▶ Exercise description
Write out the data below exactly as given, without any of its pictures.

*** Task input ***

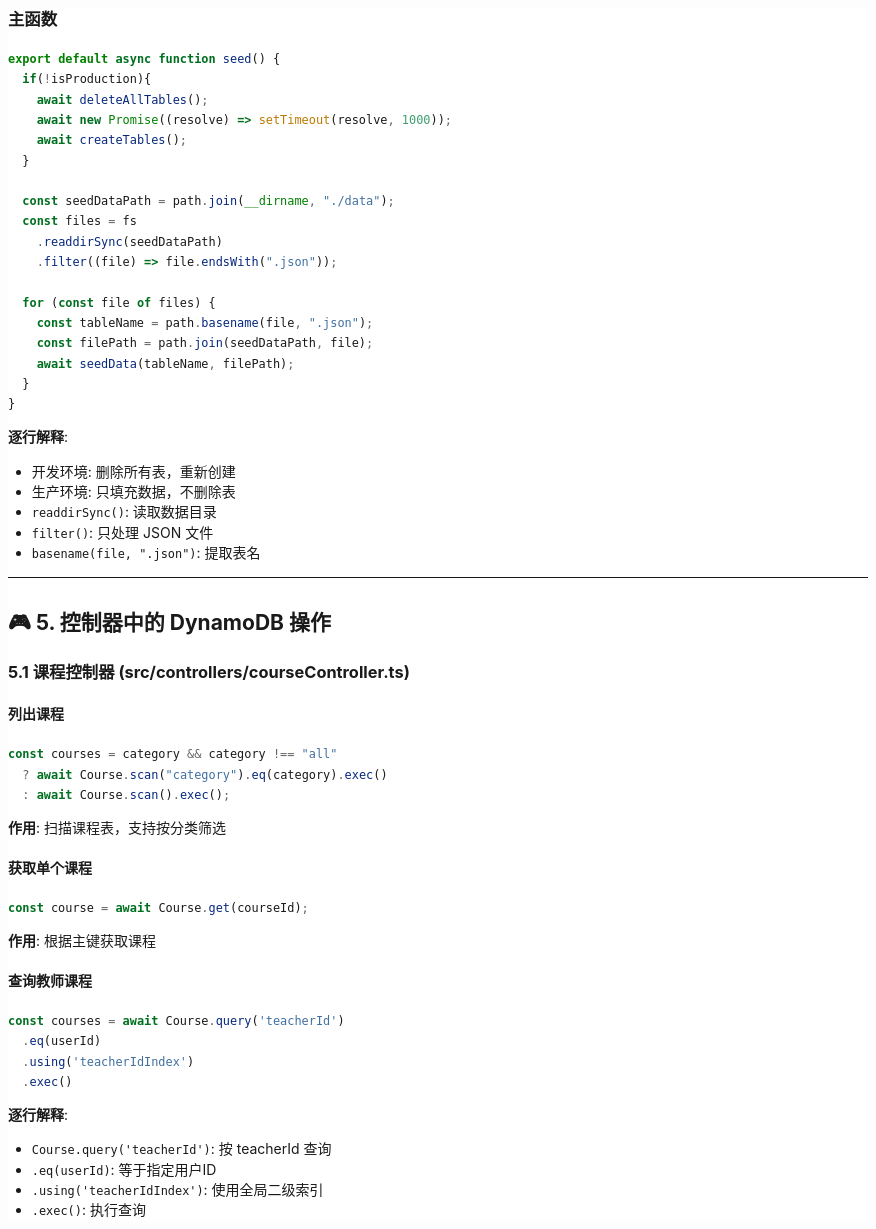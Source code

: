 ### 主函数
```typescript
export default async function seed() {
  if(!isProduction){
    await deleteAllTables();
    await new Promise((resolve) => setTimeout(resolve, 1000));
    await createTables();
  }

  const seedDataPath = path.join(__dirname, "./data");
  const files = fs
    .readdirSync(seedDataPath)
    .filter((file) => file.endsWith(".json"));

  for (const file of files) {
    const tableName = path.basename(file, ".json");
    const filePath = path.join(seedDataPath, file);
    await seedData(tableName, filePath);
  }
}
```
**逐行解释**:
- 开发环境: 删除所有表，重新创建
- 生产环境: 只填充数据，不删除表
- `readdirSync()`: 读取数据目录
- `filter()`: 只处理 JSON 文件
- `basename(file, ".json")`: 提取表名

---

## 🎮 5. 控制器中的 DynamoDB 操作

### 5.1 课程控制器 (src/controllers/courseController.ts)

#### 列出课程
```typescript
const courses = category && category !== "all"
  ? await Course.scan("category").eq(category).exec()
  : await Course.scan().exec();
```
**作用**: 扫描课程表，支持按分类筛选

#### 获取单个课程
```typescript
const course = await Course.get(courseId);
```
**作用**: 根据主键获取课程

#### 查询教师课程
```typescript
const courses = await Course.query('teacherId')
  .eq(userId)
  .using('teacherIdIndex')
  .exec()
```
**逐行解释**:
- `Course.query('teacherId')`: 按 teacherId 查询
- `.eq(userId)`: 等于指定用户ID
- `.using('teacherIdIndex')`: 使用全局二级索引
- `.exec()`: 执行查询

*** End of Task input ***

▶ Exercise solution
Source code

: ### 主函数
```typescript
export default async function seed() {
  if(!isProduction){
    await deleteAllTables();
    await new Promise((resolve) => setTimeout(resolve, 1000));
    await createTables();
  }

  const seedDataPath = path.join(__dirname, "./data");
  const files = fs
    .readdirSync(seedDataPath)
    .filter((file) => file.endsWith(".json"));

  for (const file of files) {
    const tableName = path.basename(file, ".json");
    const filePath = path.join(seedDataPath, file);
    await seedData(tableName, filePath);
  }
}
```
**逐行解释**:
- 开发环境: 删除所有表，重新创建
- 生产环境: 只填充数据，不删除表
- `readdirSync()`: 读取数据目录
- `filter()`: 只处理 JSON 文件
- `basename(file, ".json")`: 提取表名

---

## 🎮 5. 控制器中的 DynamoDB 操作

### 5.1 课程控制器 (src/controllers/courseController.ts)

#### 列出课程
```typescript
const courses = category && category !== "all"
  ? await Course.scan("category").eq(category).exec()
  : await Course.scan().exec();
```
**作用**: 扫描课程表，支持按分类筛选

#### 获取单个课程
```typescript
const course = await Course.get(courseId);
```
**作用**: 根据主键获取课程

#### 查询教师课程
```typescript
const courses = await Course.query('teacherId')
  .eq(userId)
  .using('teacherIdIndex')
  .exec()
```
**逐行解释**:
- `Course.query('teacherId')`: 按 teacherId 查询
- `.eq(userId)`: 等于指定用户ID
- `.using('teacherIdIndex')`: 使用全局二级索引
- `.exec()`: 执行查询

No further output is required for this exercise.